I’ve already imported the most recent iteration of the rsnapshot, that being its daily.0 directory tree, so I’m satisfied that I could set backups going again from this point.

Judging by the smaller on-disk size of the daily.0 that is now in restic though, it looks like I would get a healthy amount of disk space back due to restic’s compression and better deduplication. I am thinking of importing the whole rest of the rsnapshot directory tree in.

That is several hundred million files though, mostly hard links, coming off of HDD-based storage, It won’t be fast to do this. I am concerned about locking.

My repo is accessed by the rest-server. I know from my research that concurrency is possible, but will any such long-running backup job prevent me from doing routine maintenance like adjusting the tags that are on snapshots?

I think it will prevent me from doing any forget, prune or purge until it completes but should not interfere with all the client machines doing their regular backups, right? If so I am okay with that.

The top level of my old rsnapshot backups is a big list of directories like daily.0 through daily.6 and then more for weekly and monthly. Is there any benefit to be had in splitting the import up into one snapshot per top-level directory?

It would give me a window for doing any of the things that require a repository lock but I would expect to script the whole import thing so wouldn’t necessarily know when those free times would be. Maybe I could script it to only happen between certain hours…

I think that’s as specific as I can get with the questions, just asking about general strategy here really.

Thanks,
Andy

Yes, this is correct. Any operations that require an exclusive lock on the repository won’t be able to get an exclusive lock while the long backup is ongoing. You might find this list of operations mapped to lock types helpful: List of lock rules in documentation - #2 by cdhowie

Doing this would split the data ingest down into smaller chunks, but how useful that is/isn’t depends on how long it takes your system to do the full data ingest.
The biggest benefit I can think of would be if you were to use restic rewrite to give each new snapshot the correct “created time” (Working with repositories — restic 0.18.0 documentation). restic forget could then expire the older rsnapshot snapshots on your regular schedule. However this would be a fair amount of manual work, so I’m not sure if it is worth the hassle.

I think this is possibly overcomplicating things. Personally I’d simply not do forget/prune operations until the ingest from rsnapshot is finished. Anecdotally, I run forget+prune about once a month personally for my “on-site” repo, so it wouldn’t be a great hardship for me to suspend the scheduled forget job while a long-running backup job was going. You also probably don’t have much to forget yet, as it sounds like you just started taking new restic backups :slight_smile:

2 Likes

@grifferz my advise : Scanning can take long and hardlinks are a bit tricky for restic (details below). Do some trials and then decide on your strategy.

BACKGROUND

I have some experience with restic+hardlinks, I had a script that created daily hardlink snapshots of a synchronised data set, which were then backed up weekly with restic. This dataset was about 100k files and 200GByte in size.

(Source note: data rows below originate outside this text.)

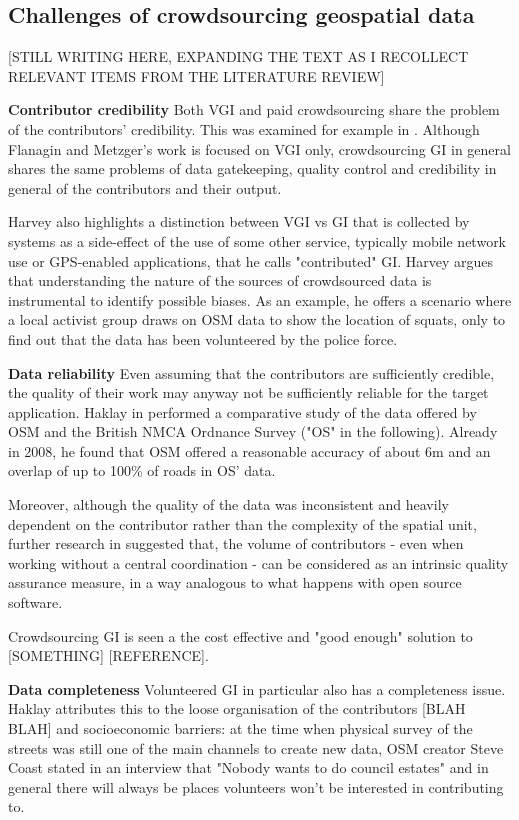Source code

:  \subsection{Challenges of crowdsourcing geospatial data}

[STILL WRITING HERE, EXPANDING THE TEXT AS I RECOLLECT RELEVANT ITEMS FROM THE LITERATURE REVIEW]

\textbf{Contributor credibility} Both VGI and paid crowdsourcing share the problem of the contributors' credibility. This was examined for example in \cite{Flanagin:2008ck}. Although Flanagin and Metzger's work is focused on VGI only, crowdsourcing GI in general shares the same problems of data gatekeeping, quality control and credibility in general of the contributors and their output. 

Harvey \cite{Harvey:2012wsa} also highlights a distinction between VGI vs GI that is collected by systems as a side-effect of the use of some other service, typically mobile network use or GPS-enabled applications, that he calls "contributed" GI. Harvey argues that understanding the nature of the sources of crowdsourced data is instrumental to identify possible biases. As an example, he offers a scenario where a local activist group draws on OSM data to show the location of squats, only to find out that the data has been volunteered by the police force. 

\textbf{Data reliability} Even assuming that the contributors are sufficiently credible, the quality of their work may anyway not be sufficiently reliable for the target application. Haklay in \cite{Haklay:2010vs} performed a comparative study of the data offered by OSM and the British NMCA Ordnance Survey ("OS" in the following). Already in 2008, he found that OSM offered a reasonable accuracy of about 6m and an overlap of up to 100\% of roads in OS' data. 

Moreover, although the quality of the data was inconsistent and heavily dependent on the contributor rather than the complexity of the spatial unit, further research in  \cite{Haklay:2010wf} suggested that, the volume of contributors - even when working without a central coordination - can be considered as an intrinsic quality assurance measure, in a way analogous to what happens with open source software.

Crowdsourcing GI is seen a the cost effective and "good enough" solution to [SOMETHING] [REFERENCE]. 

\textbf{Data completeness} Volunteered GI in particular also has a completeness issue. Haklay attributes this to the loose organisation of the contributors \cite{Haklay:2010vs} [BLAH BLAH] and socioeconomic barriers: at the time when physical survey of the streets was still one of the main channels to create new data, OSM creator Steve Coast stated in an interview that "Nobody wants to do council estates" \cite{Anonymous:2007ux} and in general there will always be places volunteers won't be interested in contributing to.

The experience is that the scanning takes increasingly longer as restic investigates each new hardlink. So even though it de-duplicates at fantastic rate if your data is mostly static, the scanning took very long, also check operations iirc.

What I ended up doing is to abandon the daily hardlinks and just execute a daily restic backup on the synchronisation data. I also created a new repo to start fresh and fast. So far the speed keeps up and I am several years in the daily backup.

ALTERNATIVE

instead of backing up your rsnapshot data (is that what you mean with “import”?), you could script a restore for each of your rsnapshot ‘snapshots’.
If you put that always in the same reference rootfolder, then you backup that with some useful tags into a restic repo. That way I think you can avoid the burden of hardlinks.

Hope this makes some sense.

1 Like

Thanks. I have just over 411 million files/hardlinks in my rsnapshot file tree and I intend to stop using rsnapshot because it’s now extremely painful to traverse all that to manage it in any significant way.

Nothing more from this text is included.